Anne-Sophie Pic (Maison Pic)
"I think a fine dining restaurant is somewhere you come for a very special experience. It’s a place you feel at home, in a way, but you have to be surprised. It’s really linked with emotion – you can feel when you’re in a fine dining restaurant. Of course, it’s a question of taste mainly, because taste provides emotion, but also it’s about the capacity of the team, the service, to transmit the feelings of the chef and the kitchen.
"Has the definition of fine dining changed? Of course. It’s difficult to find real harmony between innovation and tradition. Today we can’t say tradition is bad and innovation is good, it’s just we have to keep in mind that we’re here today because of tradition. You don’t have to throw it away."
Mauro Colagreco (Mirazur)
"For me it’s a big question. It’s a place where you work with memory, with art. I think it’s a place where you find emotions, luxury – but new luxury. Once, to have a garden was common, something everyday, but today to eat something from the garden is a luxury. Luxury has changed."
Gastón Acurio (Astrid y Gastón)
"For me it’s a weapon. It’s sometimes an embassy of another culture, or country. An opportunity to use what you do to show things about the environment, sometimes it’s about cultural issues. But of course, it’s a space of pleasure, a space of inspiration, a space of research, to open new fields and new ways to combine ingredients, but it’s never been like it is now. A restaurant can be used as – while you are giving pleasure to people – an ambassador of the whole food chain: farmers, consumers, health issues, environmental issues, economical issues, social issues. At the same time, why are we here at 50 Best? We are celebrating diversity, cultures celebrating together, embracing each other. Food joins us."

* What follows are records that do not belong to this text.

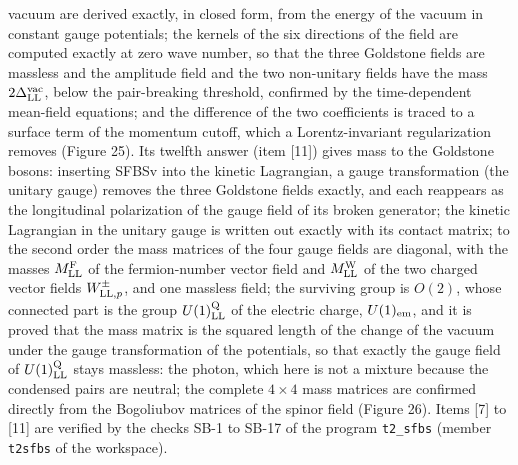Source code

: \documentclass[
  10pt,
]{article}
\begin{document}
vacuum are derived exactly, in closed form, from the energy of the
vacuum in constant gauge potentials; the kernels of the six directions
of the field are computed exactly at zero wave number, so that the three
Goldstone fields are massless and the amplitude field and the two
non-unitary fields have the mass \(2\Delta^{\rm vac}_{\rm LL}\), below
the pair-breaking threshold, confirmed by the time-dependent mean-field
equations; and the difference of the two coefficients is traced to a
surface term of the momentum cutoff, which a Lorentz-invariant
regularization removes (Figure 25). Its twelfth answer (item {[}11{]})
gives mass to the Goldstone bosons: inserting SFBSv into the kinetic
Lagrangian, a gauge transformation (the unitary gauge) removes the three
Goldstone fields exactly, and each reappears as the longitudinal
polarization of the gauge field of its broken generator; the kinetic
Lagrangian in the unitary gauge is written out exactly with its contact
matrix; to the second order the mass matrices of the four gauge fields
are diagonal, with the masses \(M^{\rm F}_{\rm LL}\) of the
fermion-number vector field and \(M^{\rm W}_{\rm LL}\) of the two
charged vector fields \(W^\pm_{{\rm LL},p}\), and one massless field;
the surviving group is \(O(2)\), whose connected part is the group
\(U(1)^{\rm Q}_{\rm LL}\) of the electric charge, \(U(1)_{\rm em}\), and
it is proved that the mass matrix is the squared length of the change of
the vacuum under the gauge transformation of the potentials, so that
exactly the gauge field of \(U(1)^{\rm Q}_{\rm LL}\) stays massless: the
photon, which here is not a mixture because the condensed pairs are
neutral; the complete \(4\times4\) mass matrices are confirmed directly
from the Bogoliubov matrices of the spinor field (Figure 26). Items
{[}7{]} to {[}11{]} are verified by the checks SB-1 to SB-17 of the
program \texttt{t2\_sfbs} (member \texttt{t2sfbs} of the workspace).
\end{document}
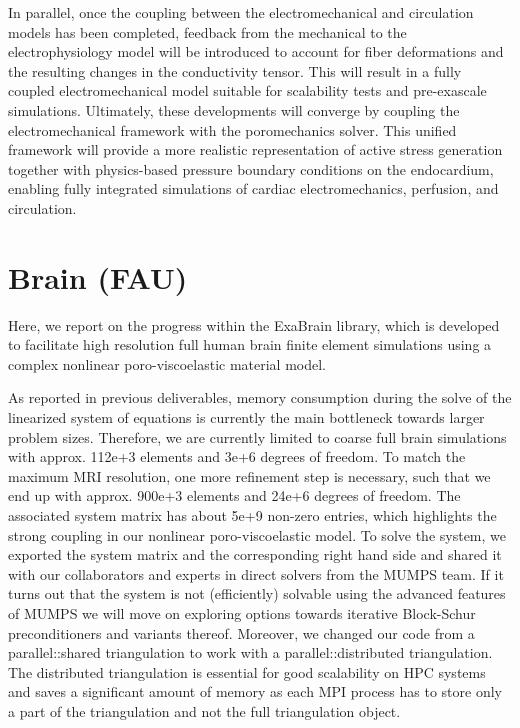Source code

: \documentclass[a4paper,12pt]{article}
\begin{document}
In parallel, once the coupling between the electromechanical and circulation models has been completed, feedback from the mechanical to the electrophysiology model will be introduced to account for fiber deformations and the resulting changes in the conductivity tensor. This will result in a fully coupled electromechanical model suitable for scalability tests and pre-exascale simulations.
Ultimately, these developments will converge by coupling the electromechanical framework with the poromechanics solver. This unified framework will provide a more realistic representation of active stress generation together with physics-based pressure boundary conditions on the endocardium, enabling fully integrated simulations of cardiac electromechanics, perfusion, and circulation.



\section{Brain (FAU)}\label{sec:fau}

Here, we report on the progress within the ExaBrain library, which is developed to facilitate high resolution full human brain finite element simulations using a complex nonlinear poro-viscoelastic material model.
 
As reported in previous deliverables, memory consumption during the solve of the linearized system of equations is currently the main bottleneck towards larger problem sizes. Therefore, we are currently limited to coarse full brain simulations with approx. 112e+3 elements and 3e+6 degrees of freedom. To match the maximum MRI resolution, one more refinement step is necessary, such that we end up with approx. 900e+3 elements and 24e+6 degrees of freedom. The associated system matrix has about 5e+9 non-zero entries, which highlights the strong coupling in our nonlinear poro-viscoelastic model. To solve the system, we exported the system matrix and the corresponding right hand side and shared it with our collaborators and experts in direct solvers from the MUMPS team. If it turns out that the system is not (efficiently) solvable using the advanced features of MUMPS we will move on exploring options towards iterative Block-Schur preconditioners and variants thereof. Moreover, we changed our code from a parallel::shared triangulation to work with a parallel::distributed triangulation. The distributed triangulation is essential for good scalability on HPC systems and saves a significant amount of memory as each MPI process has to store only a part of the triangulation and not the full triangulation object. 
\end{document}
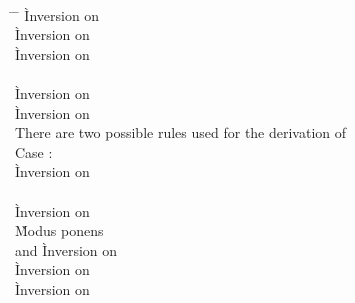 \begin{description}
\item[] \ \\
  \newcommand{\pushretstack}{\frameexp{F}{\return{\cdot}}}
  \begin{tabbing}
  \hspace{3em} \= \hspace{3em} \= \kill
    \` Inversion on  \\
    \` Inversion on  \\
    \` Inversion on  \\
   \\
    \` Inversion on  \\
    \` Inversion on  \\
  There are two possible rules used for the derivation of
     \\
  Case : \+ \\
      \` Inversion on  \\
     \\
      \` Inversion on  \\
      \` Modus ponens \\
     and 
      \` Inversion on  \\
      \` Inversion on  \\
      \` Inversion on  \\

\end{tabbing}
\end{description}
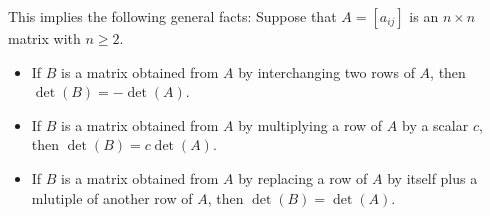 \documentclass[12pt,a4paper]{article}
\begin{document}
	\noindent This implies the following general facts:
	Suppose that $A = [a_{ij}]$ is an $n \times n$ matrix with $n \geq 2$.
		\begin{itemize}
		\item If $B$ is a matrix obtained from $A$ by interchanging two rows of $A$, then $\det (B) = - \det (A)$.
		\item If $B$ is a matrix obtained from $A$ by multiplying a row of $A$ by a scalar $c$, then $\det (B) = c \det (A)$.
		\item If $B$ is a matrix obtained from $A$ by replacing a row of $A$ by itself plus a mlutiple of another row of $A$, then $\det (B) = \det (A)$. 
		\end{itemize}
\end{document}
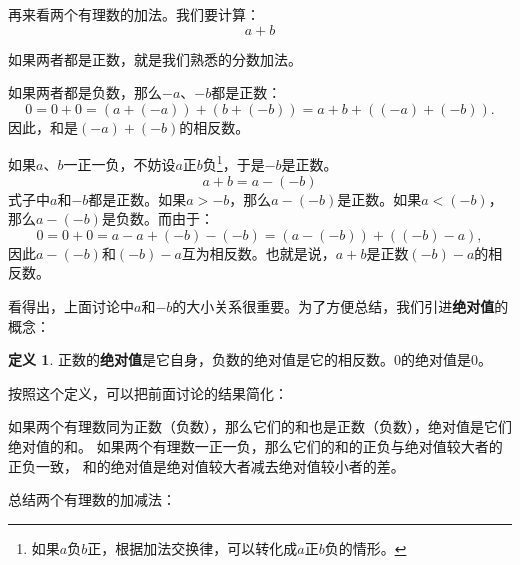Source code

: \documentclass[12pt,UTF8]{ctexbook}
\theoremstyle{definition}
\newtheorem{df}{定义}[section]
\theoremstyle{plain}
\begin{document}
再来看两个有理数的加法。我们要计算：
$$ a + b $$

如果两者都是正数，就是我们熟悉的分数加法。

如果两者都是负数，那么$-a$、$-b$都是正数：
$$ 0 = 0 + 0 = (a +(-a)) + (b + (-b)) = a + b + \left((-a) + (-b)\right).$$
因此，和是$(-a) + (-b)$的相反数。

如果$a$、$b$一正一负，不妨设$a$正$b$负\footnote{如果$a$负$b$正，根据加法交换律，可以转化成$a$正$b$负的情形。}，于是$-b$是正数。
$$ a + b = a - (-b)$$
式子中$a$和$-b$都是正数。如果$a > -b$，那么$a - (-b)$是正数。如果$a < (-b)$，那么$a - (-b)$是负数。而由于：
$$ 0 = 0 + 0 = a - a + (-b) - (-b) = \left(a - (-b)\right) + \left((-b) - a\right),$$
因此$a - (-b)$和$(-b) - a$互为相反数。也就是说，$a + b$是正数$(-b) - a$的相反数。

看得出，上面讨论中$a$和$-b$的大小关系很重要。为了方便总结，我们引进\textbf{绝对值}的概念：
\begin{df}\label{df:3-0-0}
    正数的\textbf{绝对值}是它自身，负数的绝对值是它的相反数。$0$的绝对值是$0$。
\end{df}
按照这个定义，可以把前面讨论的结果简化：

如果两个有理数同为正数（负数），那么它们的和也是正数（负数），绝对值是它们绝对值的和。
如果两个有理数一正一负，那么它们的和的正负与绝对值较大者的正负一致，
和的绝对值是绝对值较大者减去绝对值较小者的差。

总结两个有理数的加减法：
\begin{center}
\end{center}
\end{document}
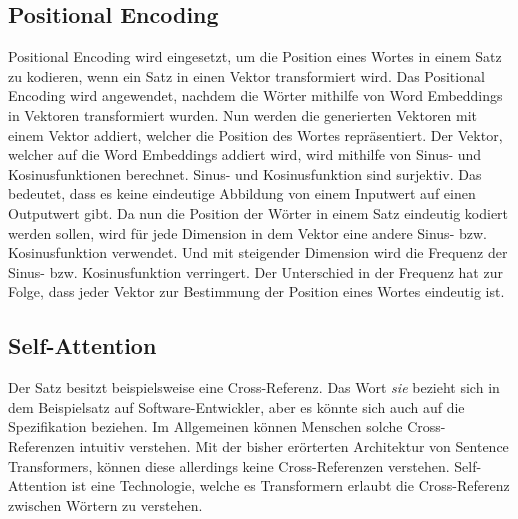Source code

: \subsection{Positional Encoding}
\label{chap:positional-encoding}
Positional Encoding wird eingesetzt, um die Position eines Wortes in einem Satz zu kodieren, wenn ein Satz in einen Vektor transformiert wird.
Das Positional Encoding wird angewendet, nachdem die Wörter mithilfe von Word Embeddings in Vektoren transformiert wurden.
Nun werden die generierten Vektoren mit einem Vektor addiert, welcher die Position des Wortes repräsentiert.
Der Vektor, welcher auf die Word Embeddings addiert wird, wird mithilfe von Sinus- und Kosinusfunktionen berechnet.
Sinus- und Kosinusfunktion sind surjektiv.
Das bedeutet, dass es keine eindeutige Abbildung von einem Inputwert auf einen Outputwert gibt.
Da nun die Position der Wörter in einem Satz eindeutig kodiert werden sollen, wird für jede Dimension in dem Vektor eine andere Sinus- bzw. Kosinusfunktion verwendet.
Und mit steigender Dimension wird die Frequenz der Sinus- bzw. Kosinusfunktion verringert.
Der Unterschied in der Frequenz hat zur Folge, dass jeder Vektor zur Bestimmung der Position eines Wortes eindeutig ist.

\subsection{Self-Attention}
\label{chap:self-attention}
Der Satz  besitzt beispielsweise eine Cross-Referenz.
Das Wort \textit{sie} bezieht sich in dem Beispielsatz auf Software-Entwickler, aber es könnte sich auch auf die Spezifikation beziehen.
Im Allgemeinen können Menschen solche Cross-Referenzen intuitiv verstehen.
Mit der bisher erörterten Architektur von Sentence Transformers, können diese allerdings keine Cross-Referenzen verstehen.
Self-Attention ist eine Technologie, welche es Transformern erlaubt die Cross-Referenz zwischen Wörtern zu verstehen.\\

Vladimir Mukhin (White Rabbit)
"I really hate the term fine dining, you know why? In Russia we have a big problem with people who think that they’re fine dining, who just come to restaurants to show each other and never eat. Just take one dish, show each other... Now we’re starting to change this. We’ve started to understand Russian cuisine. I started travelling inside Russia. A fine dining restaurant for me is like a lab of ideas. We know something now about Russian cuisine and we’re sharing it with the Russian people. If you go to Moscow you find the same as you find in New York, in Tokyo ... but if you go to the villages you can find a lot of interesting food there. A fine dining restaurant, for me, is the chance to find, understand and share Russian cuisine and try and be better than yesterday."